Bluesky thinking includes blueprints for distributed social network

After several years of work, Twitter's open-source offshoot Bluesky has published some code and more information about what it's doing – but not a new social network yet.

Just weeks after Elon Musk made moves to buy its parent company, and more than a year after it was discussed before Congress, the Twitter subsidiary has shared some of what it is working on.

In a blog post, Bluesky CEO Jay Graber revealed a little information about what the new company is planning to do, along with some of the members of its team.

Bluesky has developed a prototype of a new "self-authenticating social protocol" which it calls ADX.

This is an abbreviation for Authenticated Data eXperiment, and some source code is available on GitHub.

For non-programmers, there's more to be gleaned from Bluesky's Ecosystem Overview, which makes it clear that the company has put some effort into researching existing tools, protocols, and services in this area. The document lists and discusses eight protocols and five applications that are already out there.

In addition, the GitHub project page also has a long and detailed description of the architecture of the ADX protocol.

What there isn't yet is anything resembling a new site or service, or even really the tools to build one – but the research looks solid. The documents identify some weak points of the existing tools, and discuss what Bluesky feels must be done to address them.

There are already lots of social networking sites out there, and indeed these things long predate even the World Wide Web. The Usenet News service has been around since the 1980s, although even 20 years ago it was flooded with spam.

Existing distributed social networks, such as Mastodon, can be compared to email services. Email is already distributed and federated: anyone on any email service can email anyone else on any other instance, and communicate with them.

You very probably get an email service provided for free by your ISP, and it's also quite likely that you don't use it. The problem is that while it works absolutely fine, if you change ISP, you will very likely lose access to that particular email address, including all your email if you kept it on your ISP's servers.

And since accounts on other services are often tied to an email address, that's a big problem: to change email provider also means updating your accounts on dozens of other sites, and that may require access to your old email account.

As an example, while most of the original 1990s messenger services (MSN Messenger, AOL Instant Messenger, Yahoo! Messenger, and so on) are all long gone, one of the oldest, ICQ, is still around. But if you can't remember your old credentials, the account is probably tied to an email address that you used to have decades ago – and to which you also don't have access any more.

So most tech-savvy types use an independent external provider for their email: either a freebie such as Gmail or Hotmail, or maybe a paid account. The hardcore host their own.

Today, both Facebook and Twitter are identity providers as well as social networks. You can log into many other services using your Facebook credentials, such as Spotify. In time, they will probably die, too, or just fade away. Myspace, bought for $580 million then sold for $20 million, is still around. Bebo, sold for $850 million and bought back for $1 million, is not.
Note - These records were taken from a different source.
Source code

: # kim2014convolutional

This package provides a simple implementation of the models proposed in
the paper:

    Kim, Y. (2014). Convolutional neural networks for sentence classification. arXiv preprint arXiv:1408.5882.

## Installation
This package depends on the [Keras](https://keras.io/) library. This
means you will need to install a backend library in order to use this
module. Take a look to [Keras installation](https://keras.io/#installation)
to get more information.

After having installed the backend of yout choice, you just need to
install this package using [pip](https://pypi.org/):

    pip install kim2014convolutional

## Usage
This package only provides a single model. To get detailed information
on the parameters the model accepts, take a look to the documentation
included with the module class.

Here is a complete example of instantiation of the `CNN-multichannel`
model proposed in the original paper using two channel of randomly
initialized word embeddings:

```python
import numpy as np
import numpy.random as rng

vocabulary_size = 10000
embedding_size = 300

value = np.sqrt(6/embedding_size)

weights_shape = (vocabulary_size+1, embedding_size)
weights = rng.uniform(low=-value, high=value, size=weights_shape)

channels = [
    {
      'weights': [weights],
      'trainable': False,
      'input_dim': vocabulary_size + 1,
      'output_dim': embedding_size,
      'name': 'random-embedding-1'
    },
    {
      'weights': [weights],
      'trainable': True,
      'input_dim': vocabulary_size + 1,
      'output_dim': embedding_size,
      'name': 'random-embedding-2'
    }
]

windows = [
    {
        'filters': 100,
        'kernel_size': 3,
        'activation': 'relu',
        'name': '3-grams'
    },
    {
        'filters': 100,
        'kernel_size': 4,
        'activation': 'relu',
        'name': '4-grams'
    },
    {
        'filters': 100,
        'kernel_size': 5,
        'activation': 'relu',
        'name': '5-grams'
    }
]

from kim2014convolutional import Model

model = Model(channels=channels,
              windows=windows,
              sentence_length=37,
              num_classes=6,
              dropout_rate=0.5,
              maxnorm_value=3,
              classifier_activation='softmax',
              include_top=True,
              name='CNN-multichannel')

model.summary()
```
The same can happen to, say, Mastodon. Although Mastodon instances are federated across the Fediverse, if your home instance disappears, there goes your account and all your connections to people on other instances. That happened to one of the larger Mastodon instances, witches.town, in 2018.

Arguably, the giant FAANG services should be broken up. If they were, maybe they would gradually wither away. Or just suddenly disappear, like Google Plus and Google Buzz and Google Orkut. Along with all their user-generated content and connections.

This is the problem that Bluesky is working on. Independent accounts, which can be used across multiple separate, federated, social networks, but which don't rely on any single hosting site. An account which can survive the disappearance of the server, or service, that it originated from.